Precision stayed at 1.0. The system never hallucinated a preference in either run — every failure was a recall miss (a preference that should have appeared but did not).

Per-category breakdown

Category Cases Baseline Ablation Delta
A. Semantic match 3 3/3 3/3 0
B. Conceptual bridge 3 3/3 3/3 0
C. Pure dispositional 3 3/3 0/3 −3
D. Negatives 3 3/3 3/3 0
E. Correction chains 3 3/3 3/3 0
F. Multiple preferences 3 3/3 0/3 −3
G. Discriminators 3 2/3 1/3 −1

Three categories broke completely. One degraded. Three were unaffected.

Per-case detail for affected categories

Category C — Pure dispositional (preference has zero topical relation to query):

Case Baseline Ablation Trial detail
C1: surfaces on unrelated query PASS (3/3) FAIL 1/3
C2: surfaces on infrastructure query PASS (3/3) FAIL 0/3
C3: surfaces on documentation query PASS (3/3) FAIL 0/3

C1 passed one trial — likely an incidental vector similarity match. C2 and C3 failed unanimously.

Category F — Multiple preferences (five or more active preferences):

Case Baseline Ablation Trial detail
F1: all preferences surface PASS (3/3) FAIL 0/3
F2: ranked by recency PASS (3/3) FAIL 0/3
F3: five within limit all appear PASS (3/3) FAIL 0/3

Without injection, vector search returns at most one or two preferences — the ones closest to the query embedding. The rest are invisible.

Category G — Discriminators (preference must appear, unrelated entry must not):

Case Baseline Ablation Trial detail
G1: preference appears, note excluded PASS (3/3) FAIL 0/3
G2: injection vs pure vector, zero overlap PASS (3/3) PASS 3/3
G3: preference present, unrelated excluded FAIL (0/3) FAIL 0/3

G2 passed in both runs — a case where vector similarity happened to surface the preference even without injection. G3 failed in both — a pre-existing reranker discrimination limit documented in the dispositional memory post.

Interpretation

The ablation answers three questions.

Is the feature necessary? Yes. Seven cases that passed with injection enabled failed with it disabled. The evaluation is not measuring vector similarity dressed up as injection testing. It is measuring injection.

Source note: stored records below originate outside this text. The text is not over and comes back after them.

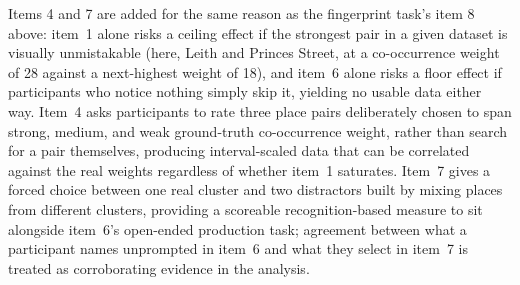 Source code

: \documentclass[logo,msc]{infthesis}
\begin{document}
Items 4 and 7 are added for the same reason as the fingerprint task's item 8 above: item~1 alone risks a ceiling effect if the strongest pair in a given dataset is visually unmistakable (here, Leith and Princes Street, at a co-occurrence weight of 28 against a next-highest weight of 18), and item~6 alone risks a floor effect if participants who notice nothing simply skip it, yielding no usable data either way. Item~4 asks participants to rate three place pairs deliberately chosen to span strong, medium, and weak ground-truth co-occurrence weight, rather than search for a pair themselves, producing interval-scaled data that can be correlated against the real weights regardless of whether item~1 saturates. Item~7 gives a forced choice between one real cluster and two distractors built by mixing places from different clusters, providing a scoreable recognition-based measure to sit alongside item~6's open-ended production task; agreement between what a participant names unprompted in item~6 and what they select in item~7 is treated as corroborating evidence in the analysis.
\end{document}
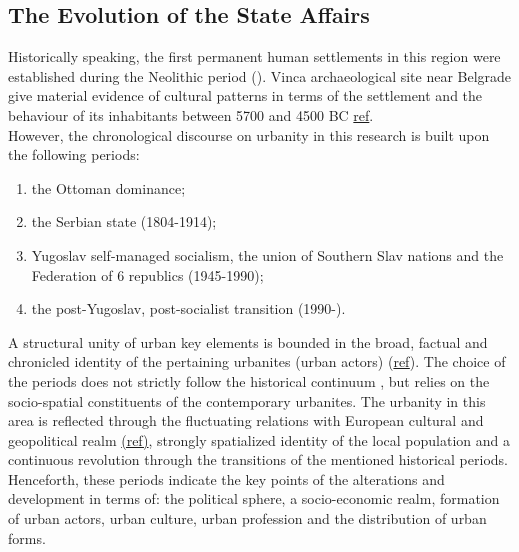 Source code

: \documentclass[11pt]{report}
\begin{document}
\subsection{The Evolution of the State Affairs}

Historically speaking, the first permanent human settlements in this region were established during the  Neolithic  period (\href{Krstic}{\citealt{krstic_planerski_1972}}). Vinca archaeological site near Belgrade give material evidence of cultural patterns in terms of the settlement and the behaviour of its inhabitants between 5700 and 4500 BC \href{ref}{ref}.
\\

However, the chronological discourse on urbanity in this research is built upon the following periods:

\begin{enumerate}
\item the Ottoman dominance;
\item the Serbian state (1804-1914);\footnotemark 
\item Yugoslav self-managed socialism, the union of Southern Slav nations and the Federation of 6 republics (1945-1990);
\item the post-Yugoslav, post-socialist transition (1990-).
\end{enumerate}


A structural unity of urban key elements is bounded in the broad, factual and chronicled identity of the pertaining urbanites (urban actors) (\href{ref}{ref}).
The choice of the periods does not strictly follow the historical continuum \footnotemark, but relies on the socio-spatial constituents of the contemporary urbanites. The urbanity in this area is reflected through the fluctuating relations with European cultural and geopolitical realm \href{ref}{(ref)}, strongly spatialized identity of the local population \href{ref}{\citealt{savic_where_2014}} and a continuous revolution through the transitions of the mentioned historical periods. Henceforth, these periods indicate the key points of the alterations and development in terms of: the political sphere, a socio-economic realm, formation of urban actors, urban culture, urban profession and the distribution of urban forms.
\end{document}
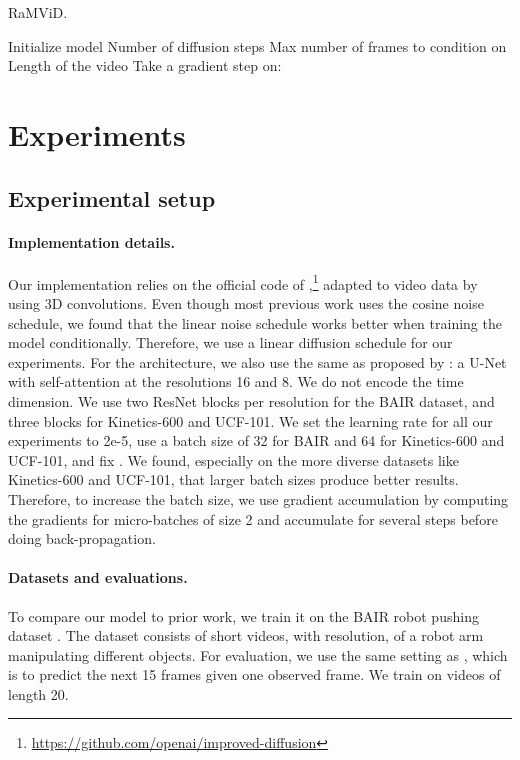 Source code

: \documentclass[10pt]{article} \usepackage[accepted]{tmlr}
\begin{document}
\begin{algorithm}
\caption{RaMViD.}\label{alg:ramvid}
\begin{algorithmic}
\State Initialize model 
\State  Number of diffusion steps
\State  Max number of frames to condition on
\State  Length of the video
\State  \State 
\State 
\If{}
\State 
\Else
\State 
\State  
\EndIf
\State 
\State 
\State 
\State Take a gradient step on:  
\EndWhile
\end{algorithmic}
\end{algorithm}



\section{Experiments}
\label{sec:experiments}

\subsection{Experimental setup}
\label{sec:exp_setup}

\paragraph{Implementation details.}
Our implementation relies on the official code of \citet{pmlr-v139-nichol21a},\footnote{\url{https://github.com/openai/improved-diffusion}} adapted to video data by using 3D convolutions. Even though most previous work uses the cosine noise schedule, we found that the linear noise schedule works better when training the model conditionally. Therefore, we use a linear diffusion schedule for our experiments. For the architecture, we also use the same as proposed by \citet{pmlr-v139-nichol21a}: a U-Net with self-attention at the resolutions 16 and 8. We do not encode the time dimension. We use two ResNet blocks per resolution for the BAIR dataset, and three blocks for Kinetics-600 and UCF-101. We set the learning rate for all our experiments to 2e-5, use a batch size of 32 for BAIR and 64 for Kinetics-600 and UCF-101, and fix . We found, especially on the more diverse datasets like Kinetics-600 and UCF-101, that larger batch sizes produce better results. Therefore, to increase the batch size, we use gradient accumulation by computing the gradients for micro-batches of size 2 and accumulate for several steps before doing back-propagation.

\paragraph{Datasets and evaluations.} 
To compare our model to prior work, we train it on the BAIR robot pushing dataset \citep{ebert_2017}. The dataset consists of short videos, with  resolution, of a robot arm manipulating different objects. For evaluation, we use the same setting as \citet{Rakhimov_2020}, which is to predict the next 15 frames given one observed frame. We train on videos of length 20.
\end{document}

Which categories depend on injection? C (pure dispositional) and F (multiple preferences) depend entirely. Without injection, no case in either category passes. G (discriminators) depends partially — one case requires injection, one does not, one is a pre-existing failure. Categories A, B, D, and E are independent of injection, which is correct: semantic match and conceptual bridge cases should pass via vector similarity alone, negatives have nothing to inject, and correction chains work through the supersession mechanism.

Does disabling injection cause false positives? No. Precision stayed at 1.0 in both runs. The system’s failure mode is silence, not hallucination. When injection is off and a preference cannot be found by vector similarity, the preference simply does not appear. The system does not invent preferences to fill the gap.

Limits

One model, one corpus. Both runs used gemma3:1b for reranking and nomic-embed-text for embeddings. A different model might change which categories survive ablation — a stronger embedding model could make some Category C cases pass via vector similarity alone. Cross-model validation would strengthen the finding.

Twenty-one cases is small. Three cases per category provides existence proofs. A single flaky trial could flip a category result. The finding that entire categories break (0/3 across all cases) is more robust than a finding that one case breaks, but statistical power is limited.

G3 remains undiagnosed. Case G3 (“preference present, unrelated entries excluded”) fails 0/3 in both baseline and ablation. This is a pre-existing reranker discrimination limit — gemma3:1b assigns nonzero relevance to entries that a larger model would likely exclude — but the specific failure mechanism in this fixture has not been investigated.

The ablation is binary. CRIB_PREF_LIMIT=0 disables injection entirely. A more informative ablation would vary the limit — 1, 2, 3, 5 — to measure how Category F (multiple preferences) degrades as the limit drops. The current experiment shows only the extreme: all or nothing.